In fact, the PTI government's policies from day one were pivoted on reviving industrial growth and engaging private sector through fiscal and other incentives. The approach contrasts with what Ishaq Dar had adopted. After a decade or so, exporting sector is investing and billion-dollar private sector projects - not IPPs, are in the making.
There is also an awareness at the top government level that existing taxpayers can no longer be burdened with more taxes and compliances, while businesses cannot grow at higher electricity tariffs. But to develop a sustainable growth structure, the circular debt build-up will have to be arrested. For that, the economic wheel must spin fast in manufacturing and formal services. Agriculturists are getting mouthwatering support price. In livestock, there are pledges of removing duties on vaccine and feed imports.

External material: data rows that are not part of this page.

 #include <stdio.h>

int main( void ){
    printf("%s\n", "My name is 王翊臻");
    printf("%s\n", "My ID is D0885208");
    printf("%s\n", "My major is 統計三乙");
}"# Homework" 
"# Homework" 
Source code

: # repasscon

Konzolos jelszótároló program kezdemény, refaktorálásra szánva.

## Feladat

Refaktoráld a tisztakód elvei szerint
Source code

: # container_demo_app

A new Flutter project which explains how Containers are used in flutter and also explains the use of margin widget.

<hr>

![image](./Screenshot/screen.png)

A feel-good factor is being created. Stock market is bullish. Earnings are better. Capital gains tax and turnover taxes have been lowered. This will help trade volumes to grow further. The question is when will price multiples be rerated. If the foreign portfolio investment pours in at the PSX, then there are higher chances of these coming into manufacturing, agriculture and IT. Having said all that, the backbone of the economy is SMEs - manufacturing, and trading/retailing. Here one has high taxes and burdensome compliance and the other operates in shadows. The fundamental shift in the taxation implementation policy is to simplify returns, inculcate a culture of self-assessment, and bring in automated and third-party audit. Incentives are there for digital transactions and spread of Point of Sales (POS) machines. The attempt is to bridge the gap between manufacturing and trading/retailing SMEs.

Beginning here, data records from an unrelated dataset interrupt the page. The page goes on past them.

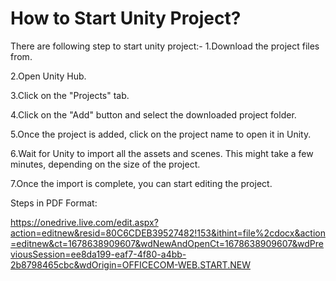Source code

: # How to Start Unity Project?
There are following step to start unity project:-
1.Download the project files from.

2.Open Unity Hub.

3.Click on the "Projects" tab.

4.Click on the "Add" button and select the downloaded project folder.

5.Once the project is added, click on the project name to open it in Unity.

6.Wait for Unity to import all the assets and scenes. This might take a few minutes, depending on the size of the project.

7.Once the import is complete, you can start editing the project.


Steps in PDF Format:

https://onedrive.live.com/edit.aspx?action=editnew&resid=80C6CDEB39527482!153&ithint=file%2cdocx&action=editnew&ct=1678638909607&wdNewAndOpenCt=1678638909607&wdPreviousSession=ee8da199-eaf7-4f80-a4bb-2b8798465cbc&wdOrigin=OFFICECOM-WEB.START.NEW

The other issue of SMEs is lack of formal finance. For that, overall economic formality has to enhance. The math is simple. Banking deposits are around one third of formal economy. Half of these are invested in government securities and rest is credit to the private sector, within which SME's share is minuscule. One way is enhancing SMEs within the limited pie. Other is to expand banking sphere. Here some steps are taken. One is removal of withholding tax on banking transactions - the formal has been shrinking ever since it was imposed. That is over now. This coupled with digital incentives, the formal banking deposits may grow and the cash economy can potentially be curtailed.

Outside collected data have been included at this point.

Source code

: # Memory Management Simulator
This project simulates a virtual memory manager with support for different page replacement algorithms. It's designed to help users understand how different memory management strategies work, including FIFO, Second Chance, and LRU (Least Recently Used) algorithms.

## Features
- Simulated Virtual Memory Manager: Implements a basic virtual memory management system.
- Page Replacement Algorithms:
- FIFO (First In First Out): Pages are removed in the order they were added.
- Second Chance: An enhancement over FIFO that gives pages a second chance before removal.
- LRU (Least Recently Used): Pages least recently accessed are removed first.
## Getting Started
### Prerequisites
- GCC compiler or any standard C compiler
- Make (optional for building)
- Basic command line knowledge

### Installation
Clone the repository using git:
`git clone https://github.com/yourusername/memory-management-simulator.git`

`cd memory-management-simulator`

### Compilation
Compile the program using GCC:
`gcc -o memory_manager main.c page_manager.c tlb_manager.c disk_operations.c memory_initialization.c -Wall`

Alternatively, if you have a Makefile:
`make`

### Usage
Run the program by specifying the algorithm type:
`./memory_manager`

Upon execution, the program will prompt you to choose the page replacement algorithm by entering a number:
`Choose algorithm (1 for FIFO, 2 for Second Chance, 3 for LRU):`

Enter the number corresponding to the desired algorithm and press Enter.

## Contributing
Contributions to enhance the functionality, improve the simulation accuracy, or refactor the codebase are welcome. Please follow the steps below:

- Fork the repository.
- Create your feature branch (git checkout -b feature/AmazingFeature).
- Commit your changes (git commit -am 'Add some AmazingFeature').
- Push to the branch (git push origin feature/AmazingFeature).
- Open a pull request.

The question is what is there for the common man suffering from high inflation? Well, not much directly. As FM said, it is traditional trickle down. Nonetheless, salaried class is happy to not have any increase in taxes. The minimum wage is increased to Rs20,000. The poor are being supported under the Ehsaas programme which is becoming more effective. Here the use of technology is doing the trick. Soon electricity subsidies will be routed through it and small farmers should be provided subsidized inputs through this window.
But all this may not be enough for the middle class. The economy must grow consistently for years before there is something for the common man which is a shame, but let's remember that it is a budget, not a magic wand.